Task objective
Print exactly the first lines of the records. Stop after the line containing "few sub-tests. Two", and leave every picture out.

Data for processing
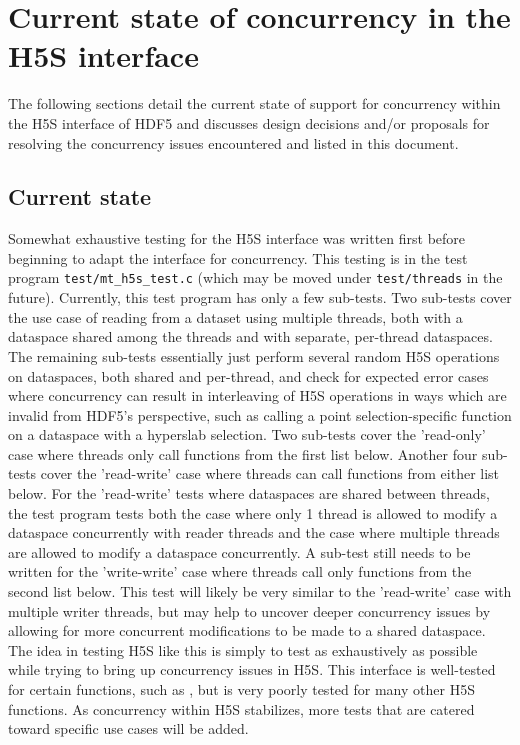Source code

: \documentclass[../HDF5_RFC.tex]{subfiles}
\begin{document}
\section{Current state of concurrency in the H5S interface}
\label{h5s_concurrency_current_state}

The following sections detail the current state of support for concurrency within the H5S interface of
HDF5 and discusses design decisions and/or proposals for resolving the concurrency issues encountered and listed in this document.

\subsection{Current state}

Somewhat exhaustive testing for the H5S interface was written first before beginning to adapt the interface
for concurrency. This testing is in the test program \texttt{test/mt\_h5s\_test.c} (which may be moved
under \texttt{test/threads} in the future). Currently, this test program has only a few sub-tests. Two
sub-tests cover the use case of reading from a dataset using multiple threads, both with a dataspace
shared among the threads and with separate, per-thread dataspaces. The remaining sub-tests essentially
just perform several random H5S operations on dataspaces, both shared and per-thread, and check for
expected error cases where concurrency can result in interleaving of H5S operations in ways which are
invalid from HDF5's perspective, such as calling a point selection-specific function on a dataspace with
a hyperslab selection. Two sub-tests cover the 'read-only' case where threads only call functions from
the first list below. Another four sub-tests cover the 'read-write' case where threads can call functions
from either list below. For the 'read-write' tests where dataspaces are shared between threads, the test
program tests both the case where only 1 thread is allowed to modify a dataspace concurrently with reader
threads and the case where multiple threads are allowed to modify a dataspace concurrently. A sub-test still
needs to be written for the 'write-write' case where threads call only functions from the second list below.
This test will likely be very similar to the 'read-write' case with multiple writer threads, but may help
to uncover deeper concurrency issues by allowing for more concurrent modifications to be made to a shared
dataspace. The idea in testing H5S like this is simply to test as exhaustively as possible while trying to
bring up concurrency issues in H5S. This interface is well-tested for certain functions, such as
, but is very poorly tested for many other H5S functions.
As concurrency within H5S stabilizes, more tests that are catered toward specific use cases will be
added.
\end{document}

Result below
Source code

: \documentclass[../HDF5_RFC.tex]{subfiles}
\begin{document}
\section{Current state of concurrency in the H5S interface}
\label{h5s_concurrency_current_state}

The following sections detail the current state of support for concurrency within the H5S interface of
HDF5 and discusses design decisions and/or proposals for resolving the concurrency issues encountered and listed in this document.

\subsection{Current state}

Somewhat exhaustive testing for the H5S interface was written first before beginning to adapt the interface
for concurrency. This testing is in the test program \texttt{test/mt\_h5s\_test.c} (which may be moved
under \texttt{test/threads} in the future). Currently, this test program has only a few sub-tests. Two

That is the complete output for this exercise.